- Work order -
Give back the lines of the records exactly, starting at the first and ending at the one with "## address Type".

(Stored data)
☆ ☆ ☆ ☆ ☆ ☆ ☆

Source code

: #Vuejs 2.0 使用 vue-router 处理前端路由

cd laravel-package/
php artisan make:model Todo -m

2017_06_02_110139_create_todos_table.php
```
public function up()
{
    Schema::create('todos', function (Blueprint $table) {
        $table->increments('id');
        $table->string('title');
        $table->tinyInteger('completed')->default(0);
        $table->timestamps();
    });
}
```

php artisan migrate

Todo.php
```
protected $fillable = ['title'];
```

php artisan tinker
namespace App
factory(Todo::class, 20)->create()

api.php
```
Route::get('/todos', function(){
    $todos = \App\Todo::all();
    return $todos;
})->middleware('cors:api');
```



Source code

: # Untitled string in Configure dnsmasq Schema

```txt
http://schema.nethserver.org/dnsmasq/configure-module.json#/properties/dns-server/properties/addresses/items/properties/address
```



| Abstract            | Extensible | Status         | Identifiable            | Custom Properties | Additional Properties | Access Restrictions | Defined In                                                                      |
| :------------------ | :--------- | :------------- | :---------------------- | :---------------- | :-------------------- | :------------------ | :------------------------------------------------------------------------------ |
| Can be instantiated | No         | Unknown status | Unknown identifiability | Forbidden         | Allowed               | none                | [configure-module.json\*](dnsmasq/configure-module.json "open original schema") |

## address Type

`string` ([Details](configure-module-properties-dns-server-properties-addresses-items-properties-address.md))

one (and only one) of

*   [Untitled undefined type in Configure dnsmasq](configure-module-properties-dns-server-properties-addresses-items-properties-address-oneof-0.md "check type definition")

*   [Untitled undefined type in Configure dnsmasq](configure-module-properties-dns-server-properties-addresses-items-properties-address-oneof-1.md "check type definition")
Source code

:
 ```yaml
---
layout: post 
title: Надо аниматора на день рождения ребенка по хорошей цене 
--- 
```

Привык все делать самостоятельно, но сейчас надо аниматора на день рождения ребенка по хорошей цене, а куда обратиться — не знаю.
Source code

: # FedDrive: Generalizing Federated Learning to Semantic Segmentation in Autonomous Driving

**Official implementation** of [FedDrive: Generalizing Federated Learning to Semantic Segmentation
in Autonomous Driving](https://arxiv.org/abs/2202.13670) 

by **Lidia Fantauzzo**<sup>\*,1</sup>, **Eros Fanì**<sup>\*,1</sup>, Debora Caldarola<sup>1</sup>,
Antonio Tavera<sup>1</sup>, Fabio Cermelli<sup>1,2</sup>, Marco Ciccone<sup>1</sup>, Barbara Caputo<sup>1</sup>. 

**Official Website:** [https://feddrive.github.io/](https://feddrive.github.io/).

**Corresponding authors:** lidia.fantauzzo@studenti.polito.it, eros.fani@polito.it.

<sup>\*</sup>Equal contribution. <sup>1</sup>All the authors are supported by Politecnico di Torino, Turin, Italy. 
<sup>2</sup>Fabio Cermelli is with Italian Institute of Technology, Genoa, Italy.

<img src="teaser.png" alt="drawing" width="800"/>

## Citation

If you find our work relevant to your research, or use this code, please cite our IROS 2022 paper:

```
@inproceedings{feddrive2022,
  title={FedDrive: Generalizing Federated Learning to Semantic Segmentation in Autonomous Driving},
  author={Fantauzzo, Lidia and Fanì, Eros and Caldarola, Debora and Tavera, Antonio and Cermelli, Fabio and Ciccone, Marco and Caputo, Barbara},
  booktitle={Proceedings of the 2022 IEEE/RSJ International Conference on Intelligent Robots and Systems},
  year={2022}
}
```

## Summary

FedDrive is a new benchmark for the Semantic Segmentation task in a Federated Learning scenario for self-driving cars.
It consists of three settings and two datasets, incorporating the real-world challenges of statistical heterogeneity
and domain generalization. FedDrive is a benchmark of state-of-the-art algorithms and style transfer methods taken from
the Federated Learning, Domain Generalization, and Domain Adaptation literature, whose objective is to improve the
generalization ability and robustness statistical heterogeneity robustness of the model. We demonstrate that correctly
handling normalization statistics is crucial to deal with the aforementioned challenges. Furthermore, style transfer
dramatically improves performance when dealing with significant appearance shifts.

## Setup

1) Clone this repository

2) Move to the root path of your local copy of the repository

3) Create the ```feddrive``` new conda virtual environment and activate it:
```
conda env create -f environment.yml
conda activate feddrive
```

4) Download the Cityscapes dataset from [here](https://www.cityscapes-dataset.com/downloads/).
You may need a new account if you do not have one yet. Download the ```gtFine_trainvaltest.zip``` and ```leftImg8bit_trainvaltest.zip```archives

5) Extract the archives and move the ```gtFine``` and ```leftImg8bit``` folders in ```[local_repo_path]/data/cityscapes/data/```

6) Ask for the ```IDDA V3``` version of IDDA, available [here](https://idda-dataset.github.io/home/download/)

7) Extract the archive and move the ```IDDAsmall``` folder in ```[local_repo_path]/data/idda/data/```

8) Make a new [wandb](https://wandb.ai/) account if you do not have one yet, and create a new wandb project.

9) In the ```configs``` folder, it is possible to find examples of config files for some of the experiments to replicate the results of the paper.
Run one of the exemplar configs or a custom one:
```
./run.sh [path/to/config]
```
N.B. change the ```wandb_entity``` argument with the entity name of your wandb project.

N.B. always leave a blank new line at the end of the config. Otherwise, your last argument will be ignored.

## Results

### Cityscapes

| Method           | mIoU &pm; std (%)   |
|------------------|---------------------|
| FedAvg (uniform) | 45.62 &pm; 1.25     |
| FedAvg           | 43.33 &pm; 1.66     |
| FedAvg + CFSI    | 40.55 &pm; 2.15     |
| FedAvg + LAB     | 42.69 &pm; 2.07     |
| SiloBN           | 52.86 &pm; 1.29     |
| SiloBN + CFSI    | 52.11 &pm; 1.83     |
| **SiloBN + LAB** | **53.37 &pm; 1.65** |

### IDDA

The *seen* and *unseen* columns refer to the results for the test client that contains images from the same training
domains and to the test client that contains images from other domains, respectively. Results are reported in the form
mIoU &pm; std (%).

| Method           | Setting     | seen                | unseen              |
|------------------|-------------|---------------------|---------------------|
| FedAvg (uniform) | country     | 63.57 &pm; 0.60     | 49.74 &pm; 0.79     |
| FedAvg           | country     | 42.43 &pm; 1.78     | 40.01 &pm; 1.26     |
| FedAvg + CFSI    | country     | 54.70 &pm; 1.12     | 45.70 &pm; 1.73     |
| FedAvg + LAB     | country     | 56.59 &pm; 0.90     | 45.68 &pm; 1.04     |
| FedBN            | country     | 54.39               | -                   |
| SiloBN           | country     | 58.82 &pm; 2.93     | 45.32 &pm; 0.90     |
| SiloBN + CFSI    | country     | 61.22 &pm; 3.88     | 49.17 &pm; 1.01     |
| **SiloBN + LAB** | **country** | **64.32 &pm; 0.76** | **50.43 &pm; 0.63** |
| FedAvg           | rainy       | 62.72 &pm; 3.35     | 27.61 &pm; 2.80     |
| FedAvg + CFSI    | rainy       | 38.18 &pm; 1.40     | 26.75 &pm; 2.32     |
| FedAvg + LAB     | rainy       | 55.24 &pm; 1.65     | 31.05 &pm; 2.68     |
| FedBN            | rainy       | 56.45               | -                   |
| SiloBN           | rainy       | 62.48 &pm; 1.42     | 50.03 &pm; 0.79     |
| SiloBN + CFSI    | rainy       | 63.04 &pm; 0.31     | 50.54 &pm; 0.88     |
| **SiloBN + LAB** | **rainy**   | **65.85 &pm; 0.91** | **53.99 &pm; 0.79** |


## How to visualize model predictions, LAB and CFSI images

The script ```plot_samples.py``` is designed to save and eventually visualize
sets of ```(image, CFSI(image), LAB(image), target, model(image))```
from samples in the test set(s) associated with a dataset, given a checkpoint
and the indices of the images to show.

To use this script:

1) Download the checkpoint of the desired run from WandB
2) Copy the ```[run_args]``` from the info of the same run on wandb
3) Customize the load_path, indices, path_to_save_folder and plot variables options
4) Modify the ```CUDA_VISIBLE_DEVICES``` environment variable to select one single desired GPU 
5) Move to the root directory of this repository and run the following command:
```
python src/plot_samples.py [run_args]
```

☆ ☆ ☆ ☆ ☆ ☆ ☆

- Exercise solution -
Source code

: #Vuejs 2.0 使用 vue-router 处理前端路由

cd laravel-package/
php artisan make:model Todo -m

2017_06_02_110139_create_todos_table.php
```
public function up()
{
    Schema::create('todos', function (Blueprint $table) {
        $table->increments('id');
        $table->string('title');
        $table->tinyInteger('completed')->default(0);
        $table->timestamps();
    });
}
```

php artisan migrate

Todo.php
```
protected $fillable = ['title'];
```

php artisan tinker
namespace App
factory(Todo::class, 20)->create()

api.php
```
Route::get('/todos', function(){
    $todos = \App\Todo::all();
    return $todos;
})->middleware('cors:api');
```



Source code

: # Untitled string in Configure dnsmasq Schema

```txt
http://schema.nethserver.org/dnsmasq/configure-module.json#/properties/dns-server/properties/addresses/items/properties/address
```



| Abstract            | Extensible | Status         | Identifiable            | Custom Properties | Additional Properties | Access Restrictions | Defined In                                                                      |
| :------------------ | :--------- | :------------- | :---------------------- | :---------------- | :-------------------- | :------------------ | :------------------------------------------------------------------------------ |
| Can be instantiated | No         | Unknown status | Unknown identifiability | Forbidden         | Allowed               | none                | [configure-module.json\*](dnsmasq/configure-module.json "open original schema") |

## address Type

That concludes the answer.